Foi casado com Sylvie Vercammeren, professora de Filologia Clássica na Universidade de Lovaina, de quem tem três filhos. Conheceu algumas mulheres, vínculos fugazes. Pessoas das suas relações mais próximas e regulares consideram-no uma personalidade algo densa, excessivamente cerebral no seu idealismo da acçâo, temperado aliás por uma ironia glacial. Aparentemente alheio a qualquer inquietação poética, religiosa ou metafísica. Por vezes brutal e intolerante perante a fraqueza alheia.
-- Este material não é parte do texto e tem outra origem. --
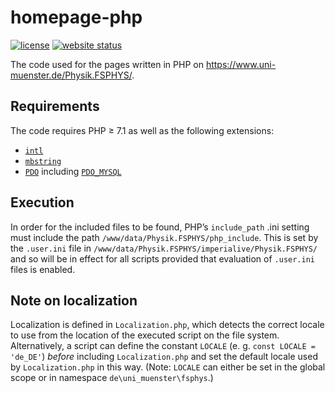 # homepage-php
[![license](https://img.shields.io/github/license/fsphys-muenster/homepage-php.svg)](LICENSE)
[![website status](https://img.shields.io/website-up-down-green-red/http/uni-muenster.de.svg)](https://www.uni-muenster.de/Physik.FSPHYS/)

The code used for the pages written in PHP on https://www.uni-muenster.de/Physik.FSPHYS/.

## Requirements
The code requires PHP ≥ 7.1 as well as the following extensions:
- [`intl`](https://secure.php.net/manual/en/book.intl.php)
- [`mbstring`](https://secure.php.net/manual/en/book.mbstring.php)
- [`PDO`](https://secure.php.net/manual/en/book.pdo.php) including
  [`PDO_MYSQL`](https://secure.php.net/manual/en/ref.pdo-mysql.php)

## Execution
In order for the included files to be found, PHP’s `include_path` .ini setting
must include the path `/www/data/Physik.FSPHYS/php_include`. This is set by the
`.user.ini` file in `/www/data/Physik.FSPHYS/imperialive/Physik.FSPHYS/` and
so will be in effect for all scripts provided that evaluation of `.user.ini`
files is enabled.

## Note on localization
Localization is defined in `Localization.php`, which detects the correct locale
to use from the location of the executed script on the file system.
Alternatively, a script can define the constant `LOCALE` (e.&nbsp;g.
`const LOCALE = 'de_DE'`) *before* including `Localization.php` and set the
default locale used by `Localization.php` in this way.
(Note: `LOCALE` can either be set in the global scope or in namespace
`de\uni_muenster\fsphys`.)

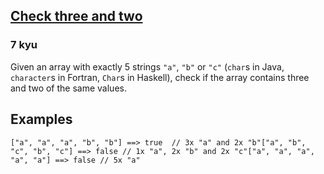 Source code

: <h2><a href=https://www.codewars.com/kata/5a9e86705ee396d6be000091/train/javascript target="_blank">Check three and two</a></h2><h3>7 kyu</h3><p>Given an array with exactly 5 strings <code>"a"</code>, <code>"b"</code> or <code>"c"</code> (<code>char</code>s in Java, <code>character</code>s in Fortran, <code>Char</code>s in Haskell), check if the array contains three and two of the same values.</p><h2 id="examples">Examples</h2><pre><code>["a", "a", "a", "b", "b"] ==&gt; true  // 3x "a" and 2x "b"["a", "b", "c", "b", "c"] ==&gt; false // 1x "a", 2x "b" and 2x "c"["a", "a", "a", "a", "a"] ==&gt; false // 5x "a"</code></pre> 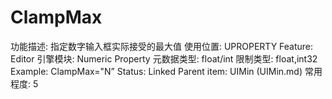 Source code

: # ClampMax

功能描述: 指定数字输入框实际接受的最大值
使用位置: UPROPERTY
Feature: Editor
引擎模块: Numeric Property
元数据类型: float/int
限制类型: float,int32
Example: ClampMax="N”
Status: Linked
Parent item: UIMin (UIMin.md)
常用程度: 5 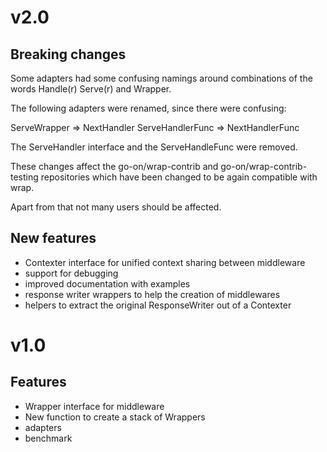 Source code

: # v2.0 

## Breaking changes

Some adapters had some confusing namings around combinations of the words 
Handle(r) Serve(r) and Wrapper. 

The following adapters were renamed, since there were confusing:

ServeWrapper => NextHandler
ServeHandlerFunc => NextHandlerFunc

The ServeHandler interface and the ServeHandleFunc were removed.

These changes affect the go-on/wrap-contrib and go-on/wrap-contrib-testing repositories which have been changed to be again compatible with wrap.

Apart from that not many users should be affected.

## New features

- Contexter interface for unified context sharing between middleware
- support for debugging
- improved documentation with examples
- response writer wrappers to help the creation of middlewares
- helpers to extract the original ResponseWriter out of a Contexter


# v1.0

## Features

- Wrapper interface for middleware
- New function to create a stack of Wrappers
- adapters
- benchmark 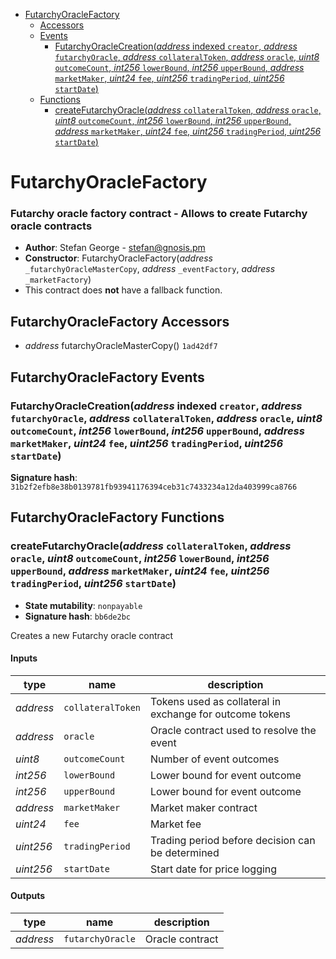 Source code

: * [FutarchyOracleFactory](#futarchyoraclefactory)
  * [Accessors](#futarchyoraclefactory-accessors)
  * [Events](#futarchyoraclefactory-events)
    * [FutarchyOracleCreation(*address* indexed `creator`, *address* `futarchyOracle`, *address* `collateralToken`, *address* `oracle`, *uint8* `outcomeCount`, *int256* `lowerBound`, *int256* `upperBound`, *address* `marketMaker`, *uint24* `fee`, *uint256* `tradingPeriod`, *uint256* `startDate`)](#futarchyoraclecreationaddress-indexed-creator-address-futarchyoracle-address-collateraltoken-address-oracle-uint8-outcomecount-int256-lowerbound-int256-upperbound-address-marketmaker-uint24-fee-uint256-tradingperiod-uint256-startdate)
  * [Functions](#futarchyoraclefactory-functions)
    * [createFutarchyOracle(*address* `collateralToken`, *address* `oracle`, *uint8* `outcomeCount`, *int256* `lowerBound`, *int256* `upperBound`, *address* `marketMaker`, *uint24* `fee`, *uint256* `tradingPeriod`, *uint256* `startDate`)](#createfutarchyoracleaddress-collateraltoken-address-oracle-uint8-outcomecount-int256-lowerbound-int256-upperbound-address-marketmaker-uint24-fee-uint256-tradingperiod-uint256-startdate)

# FutarchyOracleFactory

### Futarchy oracle factory contract - Allows to create Futarchy oracle contracts

- **Author**: Stefan George - <stefan@gnosis.pm>
- **Constructor**: FutarchyOracleFactory(*address* `_futarchyOracleMasterCopy`, *address* `_eventFactory`, *address* `_marketFactory`)
- This contract does **not** have a fallback function.

## FutarchyOracleFactory Accessors

* *address* futarchyOracleMasterCopy() `1ad42df7`

## FutarchyOracleFactory Events

### FutarchyOracleCreation(*address* indexed `creator`, *address* `futarchyOracle`, *address* `collateralToken`, *address* `oracle`, *uint8* `outcomeCount`, *int256* `lowerBound`, *int256* `upperBound`, *address* `marketMaker`, *uint24* `fee`, *uint256* `tradingPeriod`, *uint256* `startDate`)

**Signature hash**: `31b2f2efb8e38b0139781fb93941176394ceb31c7433234a12da403999ca8766`

## FutarchyOracleFactory Functions

### createFutarchyOracle(*address* `collateralToken`, *address* `oracle`, *uint8* `outcomeCount`, *int256* `lowerBound`, *int256* `upperBound`, *address* `marketMaker`, *uint24* `fee`, *uint256* `tradingPeriod`, *uint256* `startDate`)

- **State mutability**: `nonpayable`
- **Signature hash**: `bb6de2bc`

Creates a new Futarchy oracle contract

#### Inputs

| type      | name              | description                                              |
| --------- | ----------------- | -------------------------------------------------------- |
| *address* | `collateralToken` | Tokens used as collateral in exchange for outcome tokens |
| *address* | `oracle`          | Oracle contract used to resolve the event                |
| *uint8*   | `outcomeCount`    | Number of event outcomes                                 |
| *int256*  | `lowerBound`      | Lower bound for event outcome                            |
| *int256*  | `upperBound`      | Lower bound for event outcome                            |
| *address* | `marketMaker`     | Market maker contract                                    |
| *uint24*  | `fee`             | Market fee                                               |
| *uint256* | `tradingPeriod`   | Trading period before decision can be determined         |
| *uint256* | `startDate`       | Start date for price logging                             |

#### Outputs

| type      | name             | description     |
| --------- | ---------------- | --------------- |
| *address* | `futarchyOracle` | Oracle contract |
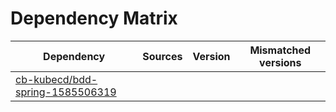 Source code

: # Dependency Matrix

Dependency | Sources | Version | Mismatched versions
---------- | ------- | ------- | -------------------
[cb-kubecd/bdd-spring-1585506319](https://github.com/cb-kubecd/bdd-spring-1585506319.git) |  | []() | 

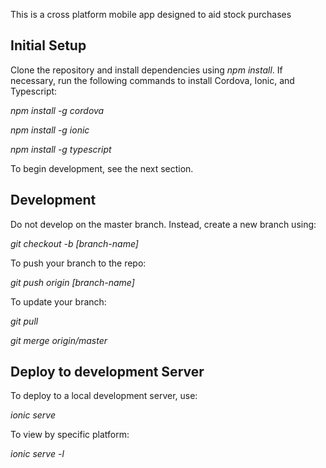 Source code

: This is a cross platform mobile app designed to aid stock purchases

## Initial Setup

Clone the repository and install dependencies using *npm install*. If 
necessary, run the following commands to install Cordova, Ionic, and 
Typescript:

*npm install -g cordova*

*npm install -g ionic*

*npm install -g typescript*

To begin development, see the next section.

## Development

Do not develop on the master branch. Instead, create a new branch using:

*git checkout -b [branch-name]*

To push your branch to the repo:

*git push origin [branch-name]*

To update your branch: 

*git pull*

*git merge origin/master*

## Deploy to development Server

To deploy to a local development server, use:

*ionic serve*

To view by specific platform:

*ionic serve -l*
Uma ver racionalmente articulada, seguia uma qualquer linha de acção sempre até às últimas consequências, com um rigor e insensibilidade próximos do fanatismo. Tinha já completados dez anos de missões inter-estelares (trinta e seis anos terrestres) antes da sua última viagem, de destino não conhecido, no decurso da qual se perdeu há oito anos todo o contacto com ele. É indisputadamente um dos melhores valores da sua geração.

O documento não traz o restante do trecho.